START RECORDS TO USE

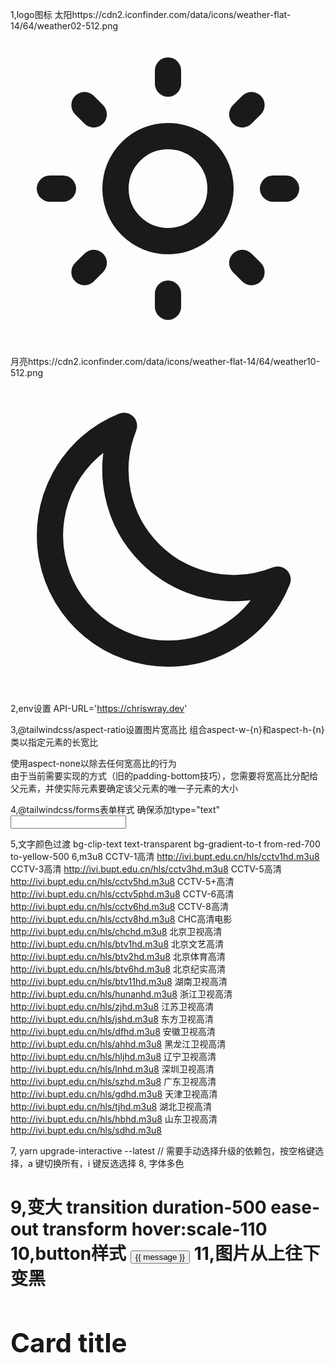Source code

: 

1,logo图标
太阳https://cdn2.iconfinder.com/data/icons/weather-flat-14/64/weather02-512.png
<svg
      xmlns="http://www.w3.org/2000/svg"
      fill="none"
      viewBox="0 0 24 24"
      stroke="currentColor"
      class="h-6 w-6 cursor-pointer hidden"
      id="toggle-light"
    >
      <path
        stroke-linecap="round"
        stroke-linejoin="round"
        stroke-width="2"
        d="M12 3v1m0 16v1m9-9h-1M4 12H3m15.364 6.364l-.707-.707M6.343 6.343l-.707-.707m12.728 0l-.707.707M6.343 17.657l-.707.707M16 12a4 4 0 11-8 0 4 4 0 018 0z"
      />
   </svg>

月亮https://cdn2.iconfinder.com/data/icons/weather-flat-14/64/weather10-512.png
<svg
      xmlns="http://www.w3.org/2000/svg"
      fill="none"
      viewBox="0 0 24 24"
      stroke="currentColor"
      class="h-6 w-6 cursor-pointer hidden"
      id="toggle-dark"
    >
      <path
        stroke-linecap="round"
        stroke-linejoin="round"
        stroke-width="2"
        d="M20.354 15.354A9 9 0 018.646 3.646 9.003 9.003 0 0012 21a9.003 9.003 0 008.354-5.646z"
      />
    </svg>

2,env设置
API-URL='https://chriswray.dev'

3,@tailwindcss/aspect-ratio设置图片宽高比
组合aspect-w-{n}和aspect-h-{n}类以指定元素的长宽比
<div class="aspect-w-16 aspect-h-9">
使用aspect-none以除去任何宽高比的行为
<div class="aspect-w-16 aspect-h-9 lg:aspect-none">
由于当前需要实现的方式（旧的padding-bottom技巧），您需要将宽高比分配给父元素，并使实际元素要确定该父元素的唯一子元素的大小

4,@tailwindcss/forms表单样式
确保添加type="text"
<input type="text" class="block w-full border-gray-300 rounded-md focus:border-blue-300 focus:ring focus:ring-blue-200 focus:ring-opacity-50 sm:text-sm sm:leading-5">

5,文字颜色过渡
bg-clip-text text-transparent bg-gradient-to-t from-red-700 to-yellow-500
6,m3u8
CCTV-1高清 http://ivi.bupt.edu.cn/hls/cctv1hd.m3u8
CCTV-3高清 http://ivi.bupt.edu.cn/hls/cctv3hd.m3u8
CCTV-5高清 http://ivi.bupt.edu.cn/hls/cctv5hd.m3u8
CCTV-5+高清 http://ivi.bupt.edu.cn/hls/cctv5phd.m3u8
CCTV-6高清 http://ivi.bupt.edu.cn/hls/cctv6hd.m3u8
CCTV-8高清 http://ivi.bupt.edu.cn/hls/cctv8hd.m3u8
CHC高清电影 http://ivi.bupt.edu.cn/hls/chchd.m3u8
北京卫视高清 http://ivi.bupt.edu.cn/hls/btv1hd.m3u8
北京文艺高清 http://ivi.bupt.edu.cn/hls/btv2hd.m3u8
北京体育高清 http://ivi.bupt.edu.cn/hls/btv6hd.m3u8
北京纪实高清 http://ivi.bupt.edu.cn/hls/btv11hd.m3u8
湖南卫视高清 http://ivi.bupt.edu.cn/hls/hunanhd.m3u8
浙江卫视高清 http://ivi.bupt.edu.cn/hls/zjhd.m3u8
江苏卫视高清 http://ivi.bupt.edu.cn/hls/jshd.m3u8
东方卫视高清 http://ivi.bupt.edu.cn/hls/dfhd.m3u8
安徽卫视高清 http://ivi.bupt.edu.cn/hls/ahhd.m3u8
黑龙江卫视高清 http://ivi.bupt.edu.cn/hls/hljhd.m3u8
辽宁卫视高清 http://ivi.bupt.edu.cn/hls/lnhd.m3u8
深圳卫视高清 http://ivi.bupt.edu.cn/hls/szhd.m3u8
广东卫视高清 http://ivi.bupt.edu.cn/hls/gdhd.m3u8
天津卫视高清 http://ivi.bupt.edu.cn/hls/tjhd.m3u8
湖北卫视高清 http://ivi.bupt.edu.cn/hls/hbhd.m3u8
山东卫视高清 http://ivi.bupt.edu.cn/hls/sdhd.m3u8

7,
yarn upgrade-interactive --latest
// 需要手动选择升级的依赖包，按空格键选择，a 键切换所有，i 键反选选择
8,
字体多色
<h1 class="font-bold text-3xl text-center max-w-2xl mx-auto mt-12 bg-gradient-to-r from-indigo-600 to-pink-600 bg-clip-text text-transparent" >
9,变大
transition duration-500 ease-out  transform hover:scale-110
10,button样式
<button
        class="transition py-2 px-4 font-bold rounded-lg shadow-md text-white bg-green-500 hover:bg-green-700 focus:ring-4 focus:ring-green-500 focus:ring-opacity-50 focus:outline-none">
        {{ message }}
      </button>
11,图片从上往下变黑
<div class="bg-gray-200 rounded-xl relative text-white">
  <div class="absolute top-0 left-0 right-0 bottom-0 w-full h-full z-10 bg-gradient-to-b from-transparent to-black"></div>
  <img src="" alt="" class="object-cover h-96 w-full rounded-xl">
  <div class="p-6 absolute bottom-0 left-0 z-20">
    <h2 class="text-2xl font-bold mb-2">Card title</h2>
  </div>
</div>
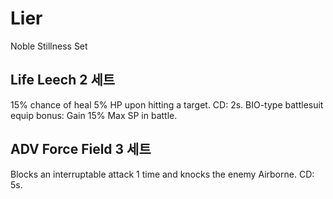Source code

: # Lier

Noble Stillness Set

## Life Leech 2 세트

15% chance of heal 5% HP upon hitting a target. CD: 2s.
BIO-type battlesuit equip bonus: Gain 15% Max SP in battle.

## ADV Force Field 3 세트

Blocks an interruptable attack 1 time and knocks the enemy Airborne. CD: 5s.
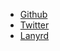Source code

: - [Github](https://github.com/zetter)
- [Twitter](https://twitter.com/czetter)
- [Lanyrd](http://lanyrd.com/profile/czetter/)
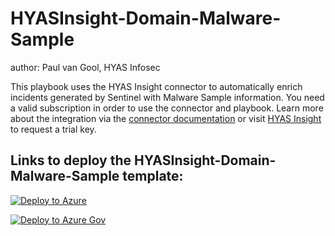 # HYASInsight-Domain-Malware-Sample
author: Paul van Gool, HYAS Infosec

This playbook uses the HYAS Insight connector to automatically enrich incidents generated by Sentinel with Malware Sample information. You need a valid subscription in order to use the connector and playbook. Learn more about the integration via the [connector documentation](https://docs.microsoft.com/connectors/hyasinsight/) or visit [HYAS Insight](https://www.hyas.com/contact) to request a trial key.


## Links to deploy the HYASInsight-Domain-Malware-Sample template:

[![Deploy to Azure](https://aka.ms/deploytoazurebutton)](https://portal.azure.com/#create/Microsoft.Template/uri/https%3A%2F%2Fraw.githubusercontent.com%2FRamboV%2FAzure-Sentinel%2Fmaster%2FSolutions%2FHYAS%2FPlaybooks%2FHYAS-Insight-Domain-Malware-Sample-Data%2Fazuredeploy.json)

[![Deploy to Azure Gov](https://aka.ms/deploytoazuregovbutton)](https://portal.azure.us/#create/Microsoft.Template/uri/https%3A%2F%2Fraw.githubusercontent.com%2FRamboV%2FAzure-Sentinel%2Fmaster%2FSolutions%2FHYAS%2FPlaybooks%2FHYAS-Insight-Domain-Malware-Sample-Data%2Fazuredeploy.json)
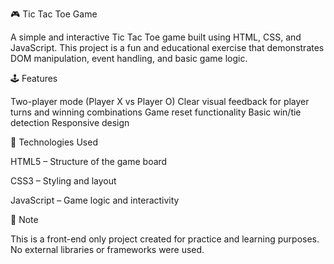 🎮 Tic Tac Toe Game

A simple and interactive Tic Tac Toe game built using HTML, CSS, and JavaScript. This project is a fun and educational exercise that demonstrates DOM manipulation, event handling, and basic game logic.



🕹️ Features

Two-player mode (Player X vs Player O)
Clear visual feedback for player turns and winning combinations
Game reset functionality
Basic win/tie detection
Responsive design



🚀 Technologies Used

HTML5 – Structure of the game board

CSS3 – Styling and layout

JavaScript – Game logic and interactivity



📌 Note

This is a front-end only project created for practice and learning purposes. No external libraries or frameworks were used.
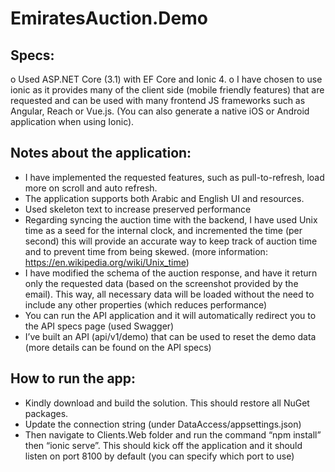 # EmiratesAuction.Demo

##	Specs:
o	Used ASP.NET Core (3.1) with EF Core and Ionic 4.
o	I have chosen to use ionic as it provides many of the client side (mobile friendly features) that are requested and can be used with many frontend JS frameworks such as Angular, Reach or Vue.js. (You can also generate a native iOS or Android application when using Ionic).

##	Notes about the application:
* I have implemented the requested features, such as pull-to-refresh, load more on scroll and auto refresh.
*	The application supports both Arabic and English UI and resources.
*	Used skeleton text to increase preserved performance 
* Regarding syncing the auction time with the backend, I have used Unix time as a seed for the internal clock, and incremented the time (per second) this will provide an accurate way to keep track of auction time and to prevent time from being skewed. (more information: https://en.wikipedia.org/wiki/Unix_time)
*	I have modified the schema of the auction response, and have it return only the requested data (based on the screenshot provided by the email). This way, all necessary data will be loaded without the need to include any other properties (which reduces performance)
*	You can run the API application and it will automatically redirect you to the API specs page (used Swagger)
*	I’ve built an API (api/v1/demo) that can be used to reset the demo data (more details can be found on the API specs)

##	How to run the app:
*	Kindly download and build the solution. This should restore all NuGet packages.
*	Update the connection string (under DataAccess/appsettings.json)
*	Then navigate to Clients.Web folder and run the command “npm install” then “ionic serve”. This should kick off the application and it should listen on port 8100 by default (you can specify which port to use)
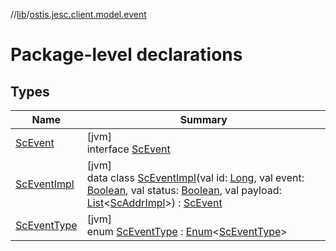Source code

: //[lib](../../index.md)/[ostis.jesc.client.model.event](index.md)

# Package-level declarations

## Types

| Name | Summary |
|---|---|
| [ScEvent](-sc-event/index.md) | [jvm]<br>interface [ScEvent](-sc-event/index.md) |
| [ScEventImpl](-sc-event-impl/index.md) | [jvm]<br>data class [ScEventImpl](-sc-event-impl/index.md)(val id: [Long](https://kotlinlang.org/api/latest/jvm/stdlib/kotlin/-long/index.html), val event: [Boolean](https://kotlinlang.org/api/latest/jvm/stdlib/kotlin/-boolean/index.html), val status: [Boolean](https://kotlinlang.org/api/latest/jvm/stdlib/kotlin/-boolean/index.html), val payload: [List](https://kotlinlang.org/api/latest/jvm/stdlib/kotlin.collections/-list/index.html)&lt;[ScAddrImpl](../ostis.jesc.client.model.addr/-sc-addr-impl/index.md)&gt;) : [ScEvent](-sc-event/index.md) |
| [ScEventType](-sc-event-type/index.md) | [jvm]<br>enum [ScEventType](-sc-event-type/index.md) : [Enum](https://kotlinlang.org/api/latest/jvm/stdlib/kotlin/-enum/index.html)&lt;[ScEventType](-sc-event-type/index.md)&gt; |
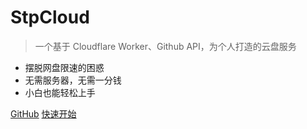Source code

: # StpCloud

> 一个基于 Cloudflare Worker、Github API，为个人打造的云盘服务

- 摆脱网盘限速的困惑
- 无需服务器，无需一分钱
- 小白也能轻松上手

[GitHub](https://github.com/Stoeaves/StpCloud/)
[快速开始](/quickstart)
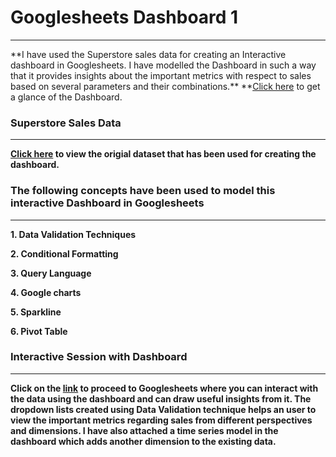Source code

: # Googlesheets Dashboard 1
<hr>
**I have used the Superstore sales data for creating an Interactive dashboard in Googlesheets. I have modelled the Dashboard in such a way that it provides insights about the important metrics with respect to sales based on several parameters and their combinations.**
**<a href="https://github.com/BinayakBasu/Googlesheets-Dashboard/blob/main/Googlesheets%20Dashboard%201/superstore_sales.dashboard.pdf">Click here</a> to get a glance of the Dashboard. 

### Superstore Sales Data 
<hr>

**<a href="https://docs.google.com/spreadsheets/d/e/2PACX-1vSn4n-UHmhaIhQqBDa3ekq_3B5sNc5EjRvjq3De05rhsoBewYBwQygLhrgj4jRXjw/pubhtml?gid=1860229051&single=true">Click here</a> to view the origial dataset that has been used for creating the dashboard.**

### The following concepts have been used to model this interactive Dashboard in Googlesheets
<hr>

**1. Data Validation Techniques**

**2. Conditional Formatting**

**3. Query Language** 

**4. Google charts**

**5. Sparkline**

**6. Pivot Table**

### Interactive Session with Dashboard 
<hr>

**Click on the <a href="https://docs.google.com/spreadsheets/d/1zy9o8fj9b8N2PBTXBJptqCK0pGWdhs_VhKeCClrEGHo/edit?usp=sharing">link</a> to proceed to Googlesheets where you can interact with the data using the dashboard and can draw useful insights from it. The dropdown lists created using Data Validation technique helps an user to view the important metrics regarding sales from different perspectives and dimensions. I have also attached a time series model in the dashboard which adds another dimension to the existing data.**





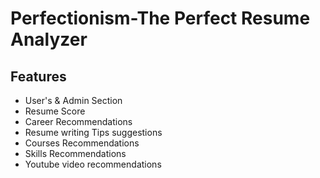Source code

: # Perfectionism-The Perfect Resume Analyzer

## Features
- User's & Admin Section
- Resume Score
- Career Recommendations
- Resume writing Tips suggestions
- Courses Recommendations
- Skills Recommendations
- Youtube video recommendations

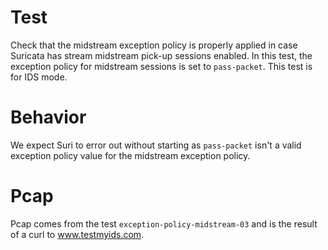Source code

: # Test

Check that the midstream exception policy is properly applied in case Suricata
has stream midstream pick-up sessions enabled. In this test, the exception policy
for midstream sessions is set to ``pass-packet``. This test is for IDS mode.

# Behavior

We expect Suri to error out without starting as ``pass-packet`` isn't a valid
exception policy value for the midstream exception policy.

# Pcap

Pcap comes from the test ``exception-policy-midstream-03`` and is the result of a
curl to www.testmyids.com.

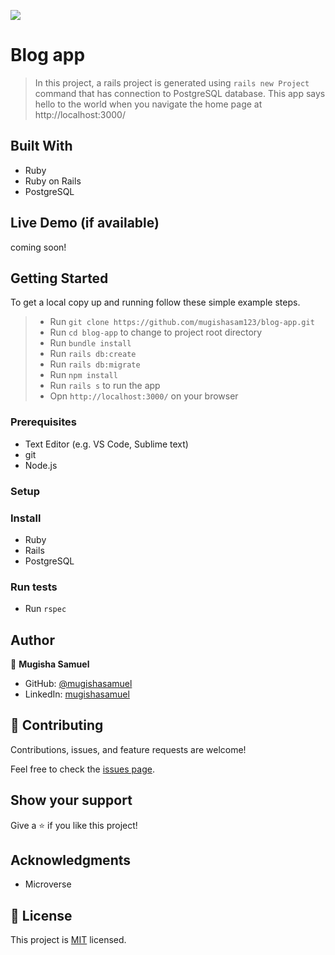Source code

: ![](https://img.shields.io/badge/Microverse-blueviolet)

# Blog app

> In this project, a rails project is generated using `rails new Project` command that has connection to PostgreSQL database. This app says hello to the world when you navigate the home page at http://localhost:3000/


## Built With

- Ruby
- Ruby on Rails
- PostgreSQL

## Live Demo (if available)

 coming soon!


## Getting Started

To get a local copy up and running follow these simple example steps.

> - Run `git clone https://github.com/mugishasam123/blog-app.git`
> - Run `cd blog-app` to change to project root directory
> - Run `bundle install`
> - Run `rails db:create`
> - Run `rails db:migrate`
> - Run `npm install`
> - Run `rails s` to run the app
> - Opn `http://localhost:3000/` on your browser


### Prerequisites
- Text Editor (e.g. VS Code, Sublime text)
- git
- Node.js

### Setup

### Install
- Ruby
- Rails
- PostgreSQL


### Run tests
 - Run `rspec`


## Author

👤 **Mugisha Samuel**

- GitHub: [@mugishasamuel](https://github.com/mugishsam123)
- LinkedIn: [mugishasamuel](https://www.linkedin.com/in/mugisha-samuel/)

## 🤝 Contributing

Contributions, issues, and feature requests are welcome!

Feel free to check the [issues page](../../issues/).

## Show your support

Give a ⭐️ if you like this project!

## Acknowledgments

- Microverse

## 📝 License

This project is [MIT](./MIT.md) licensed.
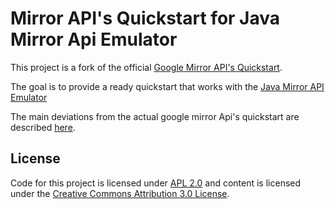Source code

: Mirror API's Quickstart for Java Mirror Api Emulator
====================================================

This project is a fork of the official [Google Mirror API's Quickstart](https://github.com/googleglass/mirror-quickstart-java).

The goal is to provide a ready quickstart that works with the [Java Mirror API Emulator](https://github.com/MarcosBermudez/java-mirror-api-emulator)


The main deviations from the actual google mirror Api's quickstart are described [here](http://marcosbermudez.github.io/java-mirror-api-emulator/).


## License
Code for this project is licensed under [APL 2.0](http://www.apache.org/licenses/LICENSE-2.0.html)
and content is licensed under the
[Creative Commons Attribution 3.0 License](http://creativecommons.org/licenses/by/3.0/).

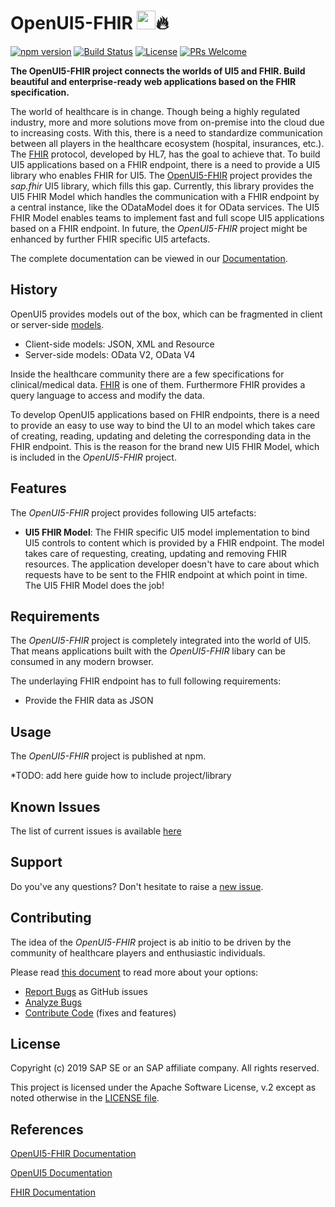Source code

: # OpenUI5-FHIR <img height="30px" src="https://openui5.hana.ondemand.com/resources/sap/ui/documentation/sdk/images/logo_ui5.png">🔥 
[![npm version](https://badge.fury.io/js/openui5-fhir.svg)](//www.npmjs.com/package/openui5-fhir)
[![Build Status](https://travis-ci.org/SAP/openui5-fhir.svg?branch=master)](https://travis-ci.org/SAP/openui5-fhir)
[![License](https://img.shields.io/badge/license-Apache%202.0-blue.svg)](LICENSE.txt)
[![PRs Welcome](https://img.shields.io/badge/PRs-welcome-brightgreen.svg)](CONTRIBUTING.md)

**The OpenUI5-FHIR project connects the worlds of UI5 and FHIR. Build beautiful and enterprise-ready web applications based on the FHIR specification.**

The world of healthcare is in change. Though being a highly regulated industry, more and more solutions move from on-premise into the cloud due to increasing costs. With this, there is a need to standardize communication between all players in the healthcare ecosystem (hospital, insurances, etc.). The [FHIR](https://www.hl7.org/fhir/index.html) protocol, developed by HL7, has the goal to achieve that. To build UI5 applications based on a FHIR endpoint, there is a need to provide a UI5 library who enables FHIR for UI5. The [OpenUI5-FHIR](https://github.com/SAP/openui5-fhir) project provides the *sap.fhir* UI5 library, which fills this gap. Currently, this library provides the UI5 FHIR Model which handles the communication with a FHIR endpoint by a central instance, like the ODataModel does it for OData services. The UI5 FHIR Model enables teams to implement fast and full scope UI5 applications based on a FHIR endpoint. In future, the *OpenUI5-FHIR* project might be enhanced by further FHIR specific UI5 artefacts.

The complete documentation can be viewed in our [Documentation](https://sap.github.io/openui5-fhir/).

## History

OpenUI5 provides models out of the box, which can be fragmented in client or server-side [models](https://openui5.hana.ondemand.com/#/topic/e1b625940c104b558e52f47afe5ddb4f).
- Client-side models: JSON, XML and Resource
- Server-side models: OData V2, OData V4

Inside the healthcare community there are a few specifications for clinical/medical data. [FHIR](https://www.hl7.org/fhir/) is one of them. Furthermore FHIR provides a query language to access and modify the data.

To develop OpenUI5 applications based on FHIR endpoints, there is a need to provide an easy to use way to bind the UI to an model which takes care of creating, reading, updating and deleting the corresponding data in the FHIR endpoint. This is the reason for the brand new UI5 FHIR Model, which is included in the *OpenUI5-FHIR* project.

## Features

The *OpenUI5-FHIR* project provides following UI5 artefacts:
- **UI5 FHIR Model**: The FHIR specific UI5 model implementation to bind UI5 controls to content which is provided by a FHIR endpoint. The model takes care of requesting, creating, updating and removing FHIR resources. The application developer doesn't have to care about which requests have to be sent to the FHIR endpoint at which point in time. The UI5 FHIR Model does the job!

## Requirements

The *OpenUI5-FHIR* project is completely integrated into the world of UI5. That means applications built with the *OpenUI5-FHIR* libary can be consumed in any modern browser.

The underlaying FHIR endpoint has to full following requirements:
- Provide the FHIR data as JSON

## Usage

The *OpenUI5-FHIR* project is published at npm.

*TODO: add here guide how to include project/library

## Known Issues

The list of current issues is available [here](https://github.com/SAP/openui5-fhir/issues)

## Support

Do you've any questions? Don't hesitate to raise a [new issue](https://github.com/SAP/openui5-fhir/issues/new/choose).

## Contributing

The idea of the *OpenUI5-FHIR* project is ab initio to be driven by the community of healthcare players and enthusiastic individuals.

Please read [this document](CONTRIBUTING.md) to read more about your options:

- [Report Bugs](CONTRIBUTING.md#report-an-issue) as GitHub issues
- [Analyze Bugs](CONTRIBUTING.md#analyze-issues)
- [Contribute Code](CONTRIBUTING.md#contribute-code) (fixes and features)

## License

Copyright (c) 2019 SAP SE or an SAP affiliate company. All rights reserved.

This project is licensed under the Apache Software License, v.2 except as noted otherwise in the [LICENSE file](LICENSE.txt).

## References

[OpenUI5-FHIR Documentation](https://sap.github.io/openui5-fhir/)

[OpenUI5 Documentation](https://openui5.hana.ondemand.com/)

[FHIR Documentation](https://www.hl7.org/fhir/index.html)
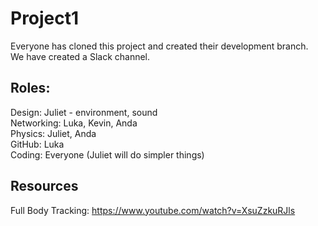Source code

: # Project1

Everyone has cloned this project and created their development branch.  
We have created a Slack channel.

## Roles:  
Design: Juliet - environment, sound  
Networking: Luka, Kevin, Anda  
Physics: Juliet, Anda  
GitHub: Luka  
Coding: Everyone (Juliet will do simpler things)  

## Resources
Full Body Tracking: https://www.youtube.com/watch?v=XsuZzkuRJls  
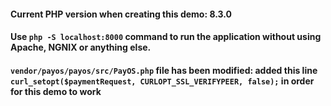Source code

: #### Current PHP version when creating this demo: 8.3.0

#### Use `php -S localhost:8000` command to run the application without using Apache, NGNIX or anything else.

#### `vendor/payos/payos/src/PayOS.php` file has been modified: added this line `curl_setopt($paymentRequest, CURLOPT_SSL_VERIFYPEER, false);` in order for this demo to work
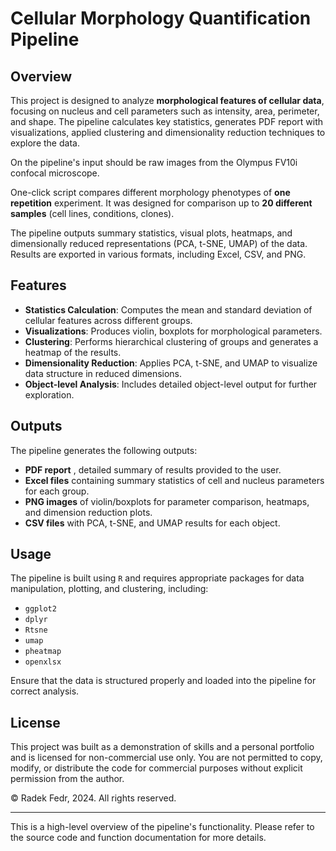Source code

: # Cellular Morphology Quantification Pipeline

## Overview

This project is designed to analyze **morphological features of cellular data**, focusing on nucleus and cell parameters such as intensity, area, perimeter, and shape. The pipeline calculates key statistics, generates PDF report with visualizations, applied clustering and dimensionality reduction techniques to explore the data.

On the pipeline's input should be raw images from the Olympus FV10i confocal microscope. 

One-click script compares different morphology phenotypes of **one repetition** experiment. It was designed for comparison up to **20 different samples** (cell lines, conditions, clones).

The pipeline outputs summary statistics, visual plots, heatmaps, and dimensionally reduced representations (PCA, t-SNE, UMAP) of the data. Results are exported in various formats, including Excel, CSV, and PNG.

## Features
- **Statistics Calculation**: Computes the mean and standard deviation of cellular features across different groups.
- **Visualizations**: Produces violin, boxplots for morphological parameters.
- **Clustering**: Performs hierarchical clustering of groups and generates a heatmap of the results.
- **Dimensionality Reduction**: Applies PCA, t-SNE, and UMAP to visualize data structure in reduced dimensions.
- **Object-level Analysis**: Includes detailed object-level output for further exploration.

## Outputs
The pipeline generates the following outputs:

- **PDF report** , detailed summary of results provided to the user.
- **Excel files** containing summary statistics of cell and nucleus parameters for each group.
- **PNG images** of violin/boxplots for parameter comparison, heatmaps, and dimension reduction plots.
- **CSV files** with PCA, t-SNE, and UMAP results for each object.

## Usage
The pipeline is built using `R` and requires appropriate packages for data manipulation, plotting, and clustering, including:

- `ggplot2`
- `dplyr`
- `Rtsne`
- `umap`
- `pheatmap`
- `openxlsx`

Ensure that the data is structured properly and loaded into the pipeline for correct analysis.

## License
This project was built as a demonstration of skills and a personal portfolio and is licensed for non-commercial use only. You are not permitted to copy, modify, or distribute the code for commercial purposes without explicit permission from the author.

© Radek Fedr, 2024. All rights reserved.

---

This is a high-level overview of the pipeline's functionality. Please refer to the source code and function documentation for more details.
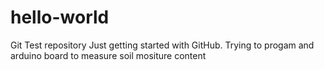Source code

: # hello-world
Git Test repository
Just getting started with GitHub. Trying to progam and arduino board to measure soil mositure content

END RECORDS TO USE

▸ **WHAT YOU WILL DO**
Look in the material above for the line with "The complete documentation" and the line with "- Server-side models: OData V2, OData V4", and transcribe exactly those lines and all lines between them, nothing more.

▸ **TASK RESPONSE**
The complete documentation can be viewed in our [Documentation](https://sap.github.io/openui5-fhir/).

## History

OpenUI5 provides models out of the box, which can be fragmented in client or server-side [models](https://openui5.hana.ondemand.com/#/topic/e1b625940c104b558e52f47afe5ddb4f).
- Client-side models: JSON, XML and Resource
- Server-side models: OData V2, OData V4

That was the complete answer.